American motorists may regret that the retail price of gasoline, which has plunged as much as 20 cents a gallon in recent months, is not likely to fall further, and may even climb a bit. But to preserve the extraordinary oil savings that the US has chalked up in the past three years, it may be a good thing if prices stabilize.
In April, reports the American Petroleum Institute (API), total deliveries of petroleum poducts were 1.3 percent higher than in April of 1981 -- ''the first such year to year increase in any month since early 1979.''
Gasoline demand in April, says the API, ''though only about 1 percent above last April, was substantially above the trend of the 1979-80 period.'' Using later figures, the US Department of Energy reports that gasoline use was running even higher during the early part of May.
Experts caution that some of the increase may be due to a buildup of stocks and does not necessarily mean that Americans are growing profligate in their use of oil.

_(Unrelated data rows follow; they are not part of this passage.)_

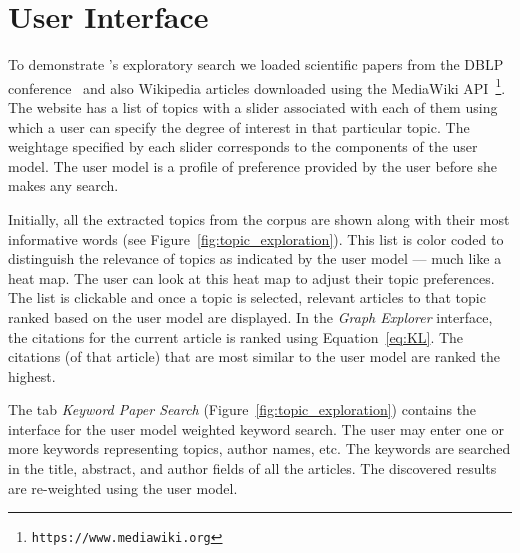 
\section{User Interface}
\label{sec:demo}


To demonstrate \system's exploratory search we loaded scientific 
papers from the DBLP conference~\cite{Tang:2008:EMA:1367497.1367722} 
and also Wikipedia articles downloaded using the MediaWiki API~\footnote{\texttt{https://www.mediawiki.org}}.
The {\system} website has a list of topics with a slider associated 
with each of them using which a user can specify the degree of 
interest in that particular topic. The weightage specified by each 
slider corresponds to the components of the user model. The user 
model is a profile of preference provided by the user before she 
makes any search.

Initially, all the extracted topics from the corpus are shown along 
with their most informative words (see Figure~\ref{fig:topic_exploration}).
This list is color coded to distinguish the relevance of topics as indicated by the user model --- much like a heat map.
The user can look at this heat map to adjust their topic preferences.
The list is clickable and once a topic is selected, relevant articles to that topic ranked based on the user model are displayed.
In the \textsl{Graph Explorer} interface, the citations for the current article is ranked
using Equation~\ref{eq:KL}. The citations (of that article) that are most
similar to the user model are ranked the highest.


The tab \textsl{Keyword Paper Search} (Figure~\ref{fig:topic_exploration}) contains the interface for the user model weighted keyword search.
The user may enter one or more keywords representing topics,  
author names, etc. The keywords are searched in the title, abstract, 
and author fields of all the articles. The discovered results are  
re-weighted using the user model.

Nonetheless, had prices continued to drop, the incentive to burn less oil might well have been lost.
The pressure has not been lifted totally from OPEC, experts say. For one thing, oil discoveries are occurring mainly outside the cartel area, notably in Mexcio and the North Sea.
If Britain and Norway continue to sell their North Sea oil more cheaply than Nigeria, Algeria, and Libya, these three OPEC members may be tempted to cut prices to gain a larger slice of the market.
Iran and Iraq -- two major OPEC partners - currently export relatively little oil, because their Persian Gulf war bottles up export channels. Once that war is over, these cartel members may try to shoulder back into the world market at the expense of their partners.
Finally, the governments of perhaps nine of OPEC's 13 members operate in the red, because their oil income has dropped. Some cartel member are forced to cut back on development plans; others borrow in world capital markets.
For all of OPEC's members to operate in the black, says Marshall Thomas of Petroleum Intelligence Weekly, the cartel would have to raise production to more than 22 MBD, far above the current 16.5 million barrel level.